_WHAT YOU WILL DO:_
Extract every line starting at the line that contains "Os resultados constam" and ending with the final line of the data, inclusive; give only those lines, word for word.

_DATASET RECORDS:_

===

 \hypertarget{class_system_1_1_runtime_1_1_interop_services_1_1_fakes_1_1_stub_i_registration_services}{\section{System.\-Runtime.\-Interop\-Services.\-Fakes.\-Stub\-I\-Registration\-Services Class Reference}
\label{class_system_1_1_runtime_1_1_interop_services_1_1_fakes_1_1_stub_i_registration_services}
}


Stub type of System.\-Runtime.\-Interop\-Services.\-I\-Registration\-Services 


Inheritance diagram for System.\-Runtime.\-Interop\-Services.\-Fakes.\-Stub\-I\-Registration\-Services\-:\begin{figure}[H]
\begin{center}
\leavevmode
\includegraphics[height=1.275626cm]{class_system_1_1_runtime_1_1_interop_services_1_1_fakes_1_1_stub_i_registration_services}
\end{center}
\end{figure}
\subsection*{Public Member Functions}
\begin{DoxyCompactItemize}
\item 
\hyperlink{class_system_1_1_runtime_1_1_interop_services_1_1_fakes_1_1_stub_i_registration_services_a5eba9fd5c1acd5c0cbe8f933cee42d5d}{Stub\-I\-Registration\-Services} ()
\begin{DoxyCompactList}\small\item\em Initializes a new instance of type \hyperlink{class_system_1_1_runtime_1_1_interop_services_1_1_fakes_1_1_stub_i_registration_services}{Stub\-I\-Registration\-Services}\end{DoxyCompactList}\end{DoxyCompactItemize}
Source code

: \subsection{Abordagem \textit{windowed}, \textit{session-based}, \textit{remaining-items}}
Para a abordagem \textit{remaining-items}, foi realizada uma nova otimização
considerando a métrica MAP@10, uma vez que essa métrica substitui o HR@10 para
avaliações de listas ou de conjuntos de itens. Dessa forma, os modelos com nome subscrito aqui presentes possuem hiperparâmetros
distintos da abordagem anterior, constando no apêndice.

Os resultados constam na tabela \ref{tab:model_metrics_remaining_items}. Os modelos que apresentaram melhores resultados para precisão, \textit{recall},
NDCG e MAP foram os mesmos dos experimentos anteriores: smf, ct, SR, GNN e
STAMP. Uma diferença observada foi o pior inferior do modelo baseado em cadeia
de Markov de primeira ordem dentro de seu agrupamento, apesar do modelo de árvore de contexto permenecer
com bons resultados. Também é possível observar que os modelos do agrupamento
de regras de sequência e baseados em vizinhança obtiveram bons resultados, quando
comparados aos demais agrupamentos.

===

_PROBLEM SOLUTION:_
Os resultados constam na tabela \ref{tab:model_metrics_remaining_items}. Os modelos que apresentaram melhores resultados para precisão, \textit{recall},
NDCG e MAP foram os mesmos dos experimentos anteriores: smf, ct, SR, GNN e
STAMP. Uma diferença observada foi o pior inferior do modelo baseado em cadeia
de Markov de primeira ordem dentro de seu agrupamento, apesar do modelo de árvore de contexto permenecer
com bons resultados. Também é possível observar que os modelos do agrupamento
de regras de sequência e baseados em vizinhança obtiveram bons resultados, quando
comparados aos demais agrupamentos.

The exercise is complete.